• Your goal: If a line in the entries below includes "Implement", show that line.

------ Data provided ------

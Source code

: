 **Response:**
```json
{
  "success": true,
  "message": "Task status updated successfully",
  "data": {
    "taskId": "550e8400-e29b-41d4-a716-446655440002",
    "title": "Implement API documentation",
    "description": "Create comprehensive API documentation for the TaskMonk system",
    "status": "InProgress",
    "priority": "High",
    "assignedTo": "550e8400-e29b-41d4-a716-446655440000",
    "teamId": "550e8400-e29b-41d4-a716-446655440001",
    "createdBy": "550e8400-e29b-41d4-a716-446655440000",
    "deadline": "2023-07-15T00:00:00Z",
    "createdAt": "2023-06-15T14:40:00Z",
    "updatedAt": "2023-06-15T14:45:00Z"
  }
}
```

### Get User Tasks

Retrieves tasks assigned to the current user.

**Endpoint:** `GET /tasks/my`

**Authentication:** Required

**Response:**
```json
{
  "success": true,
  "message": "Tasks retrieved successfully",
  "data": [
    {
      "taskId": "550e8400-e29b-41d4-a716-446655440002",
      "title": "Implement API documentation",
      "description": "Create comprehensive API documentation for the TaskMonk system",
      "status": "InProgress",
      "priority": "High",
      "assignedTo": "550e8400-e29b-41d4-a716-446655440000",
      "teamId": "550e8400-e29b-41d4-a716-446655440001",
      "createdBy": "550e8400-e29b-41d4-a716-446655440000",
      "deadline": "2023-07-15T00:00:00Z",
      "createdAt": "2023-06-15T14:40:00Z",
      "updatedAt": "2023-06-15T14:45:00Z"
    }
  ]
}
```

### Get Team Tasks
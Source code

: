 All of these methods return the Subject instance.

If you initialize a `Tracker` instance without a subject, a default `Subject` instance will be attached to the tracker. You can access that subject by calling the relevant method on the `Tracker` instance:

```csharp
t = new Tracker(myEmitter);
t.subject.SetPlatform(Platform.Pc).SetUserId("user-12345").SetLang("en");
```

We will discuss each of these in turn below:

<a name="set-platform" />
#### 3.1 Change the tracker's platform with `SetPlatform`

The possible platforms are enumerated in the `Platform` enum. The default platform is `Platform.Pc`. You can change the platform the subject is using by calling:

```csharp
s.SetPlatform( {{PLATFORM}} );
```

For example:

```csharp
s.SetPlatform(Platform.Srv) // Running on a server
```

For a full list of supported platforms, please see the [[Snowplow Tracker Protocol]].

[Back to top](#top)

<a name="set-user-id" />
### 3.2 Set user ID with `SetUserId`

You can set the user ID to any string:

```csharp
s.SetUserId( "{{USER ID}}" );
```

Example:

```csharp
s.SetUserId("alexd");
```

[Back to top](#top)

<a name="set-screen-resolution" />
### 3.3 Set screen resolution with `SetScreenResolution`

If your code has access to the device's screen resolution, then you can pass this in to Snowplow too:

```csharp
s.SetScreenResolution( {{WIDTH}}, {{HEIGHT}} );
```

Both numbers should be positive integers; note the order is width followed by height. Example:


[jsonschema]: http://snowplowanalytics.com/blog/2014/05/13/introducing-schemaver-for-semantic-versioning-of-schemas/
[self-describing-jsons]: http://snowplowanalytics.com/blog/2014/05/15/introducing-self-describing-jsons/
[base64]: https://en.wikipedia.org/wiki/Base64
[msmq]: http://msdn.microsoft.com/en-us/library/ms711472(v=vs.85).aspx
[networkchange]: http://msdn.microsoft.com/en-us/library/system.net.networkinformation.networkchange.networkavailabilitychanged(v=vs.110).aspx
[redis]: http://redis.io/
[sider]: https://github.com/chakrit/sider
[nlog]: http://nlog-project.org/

------

• The answer:
    "title": "Implement API documentation",
      "title": "Implement API documentation",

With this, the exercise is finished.